# Prompt
Return the lines of the data below in which the string "glitch" occurs.

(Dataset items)
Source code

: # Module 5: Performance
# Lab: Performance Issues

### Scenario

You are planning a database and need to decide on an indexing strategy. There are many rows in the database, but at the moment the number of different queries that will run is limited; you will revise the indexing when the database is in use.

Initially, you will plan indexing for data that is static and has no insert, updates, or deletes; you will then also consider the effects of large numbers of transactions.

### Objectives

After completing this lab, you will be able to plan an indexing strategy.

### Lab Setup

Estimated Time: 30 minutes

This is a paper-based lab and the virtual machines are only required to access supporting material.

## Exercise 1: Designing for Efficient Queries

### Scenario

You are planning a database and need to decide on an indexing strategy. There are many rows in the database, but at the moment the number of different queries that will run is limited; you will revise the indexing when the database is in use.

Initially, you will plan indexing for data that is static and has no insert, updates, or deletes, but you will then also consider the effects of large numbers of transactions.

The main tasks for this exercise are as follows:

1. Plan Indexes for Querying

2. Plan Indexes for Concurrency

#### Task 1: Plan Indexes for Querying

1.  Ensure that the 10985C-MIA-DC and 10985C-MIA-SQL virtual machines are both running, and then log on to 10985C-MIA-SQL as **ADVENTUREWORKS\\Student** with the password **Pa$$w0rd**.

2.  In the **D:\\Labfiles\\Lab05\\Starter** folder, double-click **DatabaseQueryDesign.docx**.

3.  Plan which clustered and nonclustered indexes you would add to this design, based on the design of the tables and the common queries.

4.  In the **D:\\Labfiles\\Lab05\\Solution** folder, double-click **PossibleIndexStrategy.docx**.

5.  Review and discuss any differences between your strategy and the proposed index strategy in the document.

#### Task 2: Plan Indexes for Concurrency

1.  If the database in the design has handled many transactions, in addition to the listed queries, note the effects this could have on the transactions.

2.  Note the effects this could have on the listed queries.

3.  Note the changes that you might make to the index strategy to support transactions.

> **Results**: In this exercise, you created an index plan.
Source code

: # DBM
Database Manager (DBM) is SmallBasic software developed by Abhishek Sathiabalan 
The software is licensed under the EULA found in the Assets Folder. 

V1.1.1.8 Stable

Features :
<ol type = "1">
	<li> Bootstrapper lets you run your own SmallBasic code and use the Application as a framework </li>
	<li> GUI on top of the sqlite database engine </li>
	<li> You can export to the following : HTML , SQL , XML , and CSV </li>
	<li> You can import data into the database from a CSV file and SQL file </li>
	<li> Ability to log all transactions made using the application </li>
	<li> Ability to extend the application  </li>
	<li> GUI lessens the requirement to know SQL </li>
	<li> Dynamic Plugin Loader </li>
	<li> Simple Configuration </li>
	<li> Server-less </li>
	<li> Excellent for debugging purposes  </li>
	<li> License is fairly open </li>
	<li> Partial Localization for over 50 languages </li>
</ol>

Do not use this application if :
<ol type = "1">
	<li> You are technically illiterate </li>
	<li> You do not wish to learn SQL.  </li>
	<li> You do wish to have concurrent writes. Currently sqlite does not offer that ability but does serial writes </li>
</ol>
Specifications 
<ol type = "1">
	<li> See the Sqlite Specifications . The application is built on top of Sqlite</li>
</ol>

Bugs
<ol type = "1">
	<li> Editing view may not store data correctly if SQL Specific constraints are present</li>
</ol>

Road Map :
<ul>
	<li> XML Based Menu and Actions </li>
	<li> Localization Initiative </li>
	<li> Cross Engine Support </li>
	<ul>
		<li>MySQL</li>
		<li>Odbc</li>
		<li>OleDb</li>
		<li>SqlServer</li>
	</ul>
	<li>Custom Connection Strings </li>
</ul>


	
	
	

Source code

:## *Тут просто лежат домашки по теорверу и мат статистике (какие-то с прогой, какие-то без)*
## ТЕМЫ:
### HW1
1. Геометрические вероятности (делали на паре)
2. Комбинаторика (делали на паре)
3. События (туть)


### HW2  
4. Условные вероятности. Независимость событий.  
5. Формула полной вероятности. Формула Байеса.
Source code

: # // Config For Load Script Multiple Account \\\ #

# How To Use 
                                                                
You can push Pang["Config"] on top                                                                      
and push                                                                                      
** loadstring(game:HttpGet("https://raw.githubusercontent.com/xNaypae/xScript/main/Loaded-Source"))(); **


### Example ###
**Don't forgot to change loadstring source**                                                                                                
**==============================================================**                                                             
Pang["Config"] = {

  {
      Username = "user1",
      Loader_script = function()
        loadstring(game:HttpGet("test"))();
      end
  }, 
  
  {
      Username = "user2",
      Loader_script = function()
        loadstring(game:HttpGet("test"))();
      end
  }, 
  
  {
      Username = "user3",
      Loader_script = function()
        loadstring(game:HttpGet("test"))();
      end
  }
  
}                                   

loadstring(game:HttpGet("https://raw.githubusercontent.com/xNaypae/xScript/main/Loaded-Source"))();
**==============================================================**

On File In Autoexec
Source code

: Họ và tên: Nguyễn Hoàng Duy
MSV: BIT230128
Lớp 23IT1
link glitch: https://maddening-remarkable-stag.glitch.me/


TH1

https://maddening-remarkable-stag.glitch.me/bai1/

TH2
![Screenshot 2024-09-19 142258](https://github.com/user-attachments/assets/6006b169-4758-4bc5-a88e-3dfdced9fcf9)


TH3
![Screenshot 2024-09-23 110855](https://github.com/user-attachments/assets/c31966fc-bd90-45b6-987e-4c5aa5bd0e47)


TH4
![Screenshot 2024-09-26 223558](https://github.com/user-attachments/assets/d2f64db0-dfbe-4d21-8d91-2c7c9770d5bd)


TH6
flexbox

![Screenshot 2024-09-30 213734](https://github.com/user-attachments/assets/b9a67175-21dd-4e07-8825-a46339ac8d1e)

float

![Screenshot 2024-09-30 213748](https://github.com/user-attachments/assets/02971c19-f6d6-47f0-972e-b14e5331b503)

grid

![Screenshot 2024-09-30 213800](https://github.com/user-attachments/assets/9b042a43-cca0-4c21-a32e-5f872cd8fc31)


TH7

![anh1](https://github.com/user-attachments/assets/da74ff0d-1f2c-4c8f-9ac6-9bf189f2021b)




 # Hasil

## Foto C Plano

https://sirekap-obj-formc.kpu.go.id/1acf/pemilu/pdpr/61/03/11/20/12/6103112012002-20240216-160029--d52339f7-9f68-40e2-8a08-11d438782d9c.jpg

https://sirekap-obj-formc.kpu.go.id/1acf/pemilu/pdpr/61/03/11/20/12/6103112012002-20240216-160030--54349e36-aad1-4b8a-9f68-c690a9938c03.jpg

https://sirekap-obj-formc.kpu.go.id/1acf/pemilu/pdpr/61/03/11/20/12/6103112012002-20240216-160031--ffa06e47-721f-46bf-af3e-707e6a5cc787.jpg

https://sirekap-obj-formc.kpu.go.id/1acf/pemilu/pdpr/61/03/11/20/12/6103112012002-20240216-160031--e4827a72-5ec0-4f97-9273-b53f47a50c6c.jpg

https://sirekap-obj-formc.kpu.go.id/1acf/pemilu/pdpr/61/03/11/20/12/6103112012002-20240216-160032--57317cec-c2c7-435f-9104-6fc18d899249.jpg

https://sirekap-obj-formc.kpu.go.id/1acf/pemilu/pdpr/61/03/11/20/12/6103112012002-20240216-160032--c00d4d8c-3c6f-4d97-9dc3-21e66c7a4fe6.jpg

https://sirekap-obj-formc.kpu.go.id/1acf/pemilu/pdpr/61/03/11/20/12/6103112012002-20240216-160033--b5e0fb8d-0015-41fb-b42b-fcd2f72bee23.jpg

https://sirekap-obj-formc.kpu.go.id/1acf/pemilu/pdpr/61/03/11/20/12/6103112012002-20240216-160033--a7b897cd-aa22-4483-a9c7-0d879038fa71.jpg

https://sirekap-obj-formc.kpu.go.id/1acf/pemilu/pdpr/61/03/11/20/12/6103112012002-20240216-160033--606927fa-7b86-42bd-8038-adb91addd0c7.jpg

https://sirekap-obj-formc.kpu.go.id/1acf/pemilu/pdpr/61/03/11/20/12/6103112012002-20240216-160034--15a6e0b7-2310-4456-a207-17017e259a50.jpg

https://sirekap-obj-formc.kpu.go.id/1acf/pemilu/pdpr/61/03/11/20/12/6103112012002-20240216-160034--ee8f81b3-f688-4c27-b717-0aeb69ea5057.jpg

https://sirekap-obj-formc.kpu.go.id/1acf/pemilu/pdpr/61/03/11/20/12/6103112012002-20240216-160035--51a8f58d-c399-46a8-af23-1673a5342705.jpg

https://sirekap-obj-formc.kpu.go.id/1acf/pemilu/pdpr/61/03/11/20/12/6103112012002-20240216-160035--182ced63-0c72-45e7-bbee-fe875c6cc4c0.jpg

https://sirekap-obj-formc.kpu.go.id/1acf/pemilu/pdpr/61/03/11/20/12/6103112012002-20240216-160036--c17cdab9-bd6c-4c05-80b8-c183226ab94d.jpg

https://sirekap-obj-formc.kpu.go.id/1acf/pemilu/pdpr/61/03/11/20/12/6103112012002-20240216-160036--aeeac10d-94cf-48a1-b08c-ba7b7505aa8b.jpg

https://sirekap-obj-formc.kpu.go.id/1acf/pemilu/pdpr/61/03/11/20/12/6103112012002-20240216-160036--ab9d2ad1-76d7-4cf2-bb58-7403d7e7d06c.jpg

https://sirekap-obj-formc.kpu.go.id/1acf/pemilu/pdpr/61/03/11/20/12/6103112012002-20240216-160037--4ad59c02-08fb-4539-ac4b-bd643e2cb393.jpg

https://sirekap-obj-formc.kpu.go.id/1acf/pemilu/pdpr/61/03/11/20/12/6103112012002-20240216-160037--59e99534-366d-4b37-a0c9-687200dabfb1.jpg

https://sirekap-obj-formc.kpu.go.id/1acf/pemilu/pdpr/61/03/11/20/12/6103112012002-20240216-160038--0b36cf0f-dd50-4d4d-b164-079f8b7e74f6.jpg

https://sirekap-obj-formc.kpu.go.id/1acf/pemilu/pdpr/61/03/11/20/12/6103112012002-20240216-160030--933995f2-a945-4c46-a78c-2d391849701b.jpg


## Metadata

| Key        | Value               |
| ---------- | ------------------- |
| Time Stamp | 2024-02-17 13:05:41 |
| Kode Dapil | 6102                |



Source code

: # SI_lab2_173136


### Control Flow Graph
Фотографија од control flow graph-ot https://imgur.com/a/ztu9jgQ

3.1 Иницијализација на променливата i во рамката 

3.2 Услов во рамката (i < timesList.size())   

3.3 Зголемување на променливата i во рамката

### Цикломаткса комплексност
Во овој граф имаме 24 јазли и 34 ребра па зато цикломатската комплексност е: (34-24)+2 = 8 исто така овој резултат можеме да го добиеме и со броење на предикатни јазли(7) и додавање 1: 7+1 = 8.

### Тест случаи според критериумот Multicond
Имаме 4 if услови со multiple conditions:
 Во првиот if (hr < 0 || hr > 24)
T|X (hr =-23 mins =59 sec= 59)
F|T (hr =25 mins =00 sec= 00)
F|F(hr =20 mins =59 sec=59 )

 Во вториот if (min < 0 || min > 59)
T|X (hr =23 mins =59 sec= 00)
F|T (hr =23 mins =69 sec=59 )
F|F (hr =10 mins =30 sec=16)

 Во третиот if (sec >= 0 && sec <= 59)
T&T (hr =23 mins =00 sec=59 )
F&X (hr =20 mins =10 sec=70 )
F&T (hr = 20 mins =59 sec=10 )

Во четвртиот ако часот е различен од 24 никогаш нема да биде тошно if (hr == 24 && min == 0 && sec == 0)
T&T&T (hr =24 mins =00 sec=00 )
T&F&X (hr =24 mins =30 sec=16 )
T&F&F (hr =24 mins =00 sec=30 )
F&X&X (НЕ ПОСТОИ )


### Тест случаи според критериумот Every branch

# Reply
link glitch: https://maddening-remarkable-stag.glitch.me/
https://maddening-remarkable-stag.glitch.me/bai1/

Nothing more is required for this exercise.